“That’ll do for the summertime,” Bear said, “but what will we do in the winter?”
Ruby smiled. “Why, we’ll do what everyone else does up here in the winter. We’ll drink ourselves silly and screw our brains out.”
He smacked her on the bottom. “Damnation, why didn’t I think of that? What the hell are we waiting for?”
Admirals Chester Nimitz and Ray Spruance were the toast of the nation, a fact which perplexed them because of their innately shy natures, and annoyed Admiral King, who rather relished publicity. Their pictures had graced the covers of Time, Life, Collier’s, and the Saturday Evening Post. Even Nimitz had to acknowledge that Yamamoto and what remained of his fleet were clearly on the ropes. The Japanese were pulling back and, from the intercepts they’d gotten, were going totally on the defensive.
The one-sidedness of the wide-ranging fighting still stunned Admiral Nimitz. The Saratoga was already back in action after some miracle-working by repair crews in San Diego and, in the next few months, would be joined by no fewer than three fleet carriers and nine escort carriers. Additional new battleships were on the way including one Iowa-class monster that might even be a match for the Yamato’s remaining sister ship, the Musashi. Most felt that the day of the battleship was over, but maybe the Musashi would fall prey to the guns of the Iowa and her sisters. The admirals thought that would be suitable justice for Pearl Harbor and the destruction of so much of San Diego and Los Angeles.
More than three hundred American planes had been shot down in the battle, but more than half of their pilots had been recovered and most of those rescued would return to service. Not so with the Japanese. Intercepts said they acknowledged four hundred and fifty planes and pilots lost. Even the Japanese admitted that they could not replace the quality of the men who’d died in the battle. In future plane-to-plane encounters, the edge would now belong to the United States. The American pilots had not died in vain.
Enough melancholy, Nimitz thought. There was a duty to perform. After a lot of investigating and haggling, it was finally determined that one torpedo from the Shark had damaged the Yamato sufficiently that she could not flee to safety, thus causing her destruction.
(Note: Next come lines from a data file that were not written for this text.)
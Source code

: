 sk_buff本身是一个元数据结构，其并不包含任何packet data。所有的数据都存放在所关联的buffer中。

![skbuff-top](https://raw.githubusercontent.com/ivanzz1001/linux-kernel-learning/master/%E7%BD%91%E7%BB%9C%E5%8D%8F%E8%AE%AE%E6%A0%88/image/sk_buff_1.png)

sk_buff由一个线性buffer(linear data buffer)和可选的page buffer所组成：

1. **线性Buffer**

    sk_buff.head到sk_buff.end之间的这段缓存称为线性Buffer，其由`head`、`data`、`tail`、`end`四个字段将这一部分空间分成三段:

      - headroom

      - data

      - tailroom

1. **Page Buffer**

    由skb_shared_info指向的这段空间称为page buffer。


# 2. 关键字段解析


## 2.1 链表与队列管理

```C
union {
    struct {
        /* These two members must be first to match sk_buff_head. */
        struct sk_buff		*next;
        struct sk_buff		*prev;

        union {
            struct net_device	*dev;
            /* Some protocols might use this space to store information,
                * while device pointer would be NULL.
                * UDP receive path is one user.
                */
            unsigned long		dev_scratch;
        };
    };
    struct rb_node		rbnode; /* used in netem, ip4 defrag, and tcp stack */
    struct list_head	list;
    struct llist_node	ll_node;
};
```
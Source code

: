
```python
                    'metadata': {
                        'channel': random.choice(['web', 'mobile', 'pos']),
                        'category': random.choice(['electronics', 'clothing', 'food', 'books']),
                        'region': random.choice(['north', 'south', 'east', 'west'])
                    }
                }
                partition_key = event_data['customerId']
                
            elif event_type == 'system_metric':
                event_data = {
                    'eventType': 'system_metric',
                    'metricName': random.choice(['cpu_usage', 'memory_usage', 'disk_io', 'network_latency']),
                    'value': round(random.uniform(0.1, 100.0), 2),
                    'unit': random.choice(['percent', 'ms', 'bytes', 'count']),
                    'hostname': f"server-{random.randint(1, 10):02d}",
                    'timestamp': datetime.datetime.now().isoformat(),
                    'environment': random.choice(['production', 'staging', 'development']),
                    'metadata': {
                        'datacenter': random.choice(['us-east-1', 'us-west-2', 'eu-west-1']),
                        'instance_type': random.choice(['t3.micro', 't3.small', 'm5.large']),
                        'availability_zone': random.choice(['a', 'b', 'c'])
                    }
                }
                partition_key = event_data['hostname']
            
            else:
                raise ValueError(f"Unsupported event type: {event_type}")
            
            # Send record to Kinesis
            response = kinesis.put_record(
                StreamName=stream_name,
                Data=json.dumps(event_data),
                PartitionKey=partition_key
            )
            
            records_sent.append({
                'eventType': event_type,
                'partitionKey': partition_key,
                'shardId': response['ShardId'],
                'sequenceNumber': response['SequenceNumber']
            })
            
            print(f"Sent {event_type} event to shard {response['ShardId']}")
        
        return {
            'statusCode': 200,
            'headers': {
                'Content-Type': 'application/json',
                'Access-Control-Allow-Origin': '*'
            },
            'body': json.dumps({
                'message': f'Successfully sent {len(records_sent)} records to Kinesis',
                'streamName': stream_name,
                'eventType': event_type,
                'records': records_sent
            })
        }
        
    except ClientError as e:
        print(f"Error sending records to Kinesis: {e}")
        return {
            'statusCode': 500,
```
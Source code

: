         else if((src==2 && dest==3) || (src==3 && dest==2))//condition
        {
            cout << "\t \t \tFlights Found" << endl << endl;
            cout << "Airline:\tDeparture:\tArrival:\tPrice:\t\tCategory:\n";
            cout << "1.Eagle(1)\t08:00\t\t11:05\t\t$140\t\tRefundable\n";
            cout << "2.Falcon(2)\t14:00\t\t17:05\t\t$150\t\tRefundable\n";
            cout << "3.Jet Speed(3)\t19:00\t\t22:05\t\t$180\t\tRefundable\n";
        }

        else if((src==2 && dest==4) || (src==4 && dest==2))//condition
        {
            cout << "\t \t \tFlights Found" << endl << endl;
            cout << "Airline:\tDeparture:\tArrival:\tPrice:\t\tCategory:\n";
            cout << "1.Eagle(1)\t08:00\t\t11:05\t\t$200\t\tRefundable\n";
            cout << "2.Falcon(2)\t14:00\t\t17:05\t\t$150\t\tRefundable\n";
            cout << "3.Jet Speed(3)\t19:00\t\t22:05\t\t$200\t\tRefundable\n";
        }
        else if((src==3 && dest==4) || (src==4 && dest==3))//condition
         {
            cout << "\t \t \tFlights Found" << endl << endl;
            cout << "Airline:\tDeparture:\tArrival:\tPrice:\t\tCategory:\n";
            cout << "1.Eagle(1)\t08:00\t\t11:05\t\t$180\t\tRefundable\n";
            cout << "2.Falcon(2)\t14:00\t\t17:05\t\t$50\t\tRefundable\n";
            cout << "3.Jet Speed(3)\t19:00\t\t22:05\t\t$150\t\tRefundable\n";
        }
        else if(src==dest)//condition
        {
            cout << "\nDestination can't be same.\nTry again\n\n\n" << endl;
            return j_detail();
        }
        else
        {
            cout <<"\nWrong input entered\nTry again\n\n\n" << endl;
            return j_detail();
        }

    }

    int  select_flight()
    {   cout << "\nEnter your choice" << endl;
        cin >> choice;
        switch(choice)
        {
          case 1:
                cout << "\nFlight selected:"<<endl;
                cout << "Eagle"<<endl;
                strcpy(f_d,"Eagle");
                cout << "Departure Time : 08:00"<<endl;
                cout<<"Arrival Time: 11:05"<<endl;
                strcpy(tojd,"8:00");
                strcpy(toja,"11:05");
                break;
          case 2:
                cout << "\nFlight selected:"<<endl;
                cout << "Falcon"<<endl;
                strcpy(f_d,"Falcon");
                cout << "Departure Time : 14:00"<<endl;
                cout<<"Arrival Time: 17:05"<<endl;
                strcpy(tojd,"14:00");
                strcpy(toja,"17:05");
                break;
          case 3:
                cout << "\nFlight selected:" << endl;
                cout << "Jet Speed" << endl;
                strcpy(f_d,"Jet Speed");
Yes, planes and gunfire had ultimately sunk her, but it was Torelli’s torpedo that had slowed her down to the point where the planes and ships could catch and kill her.
All he had to do was remind Torelli that neither he nor his crew were to say anything about modifying their torpedoes. He still could not fathom why the brains at BuOrd in Washington couldn’t get it through their heads that something was wrong with their expensive toys.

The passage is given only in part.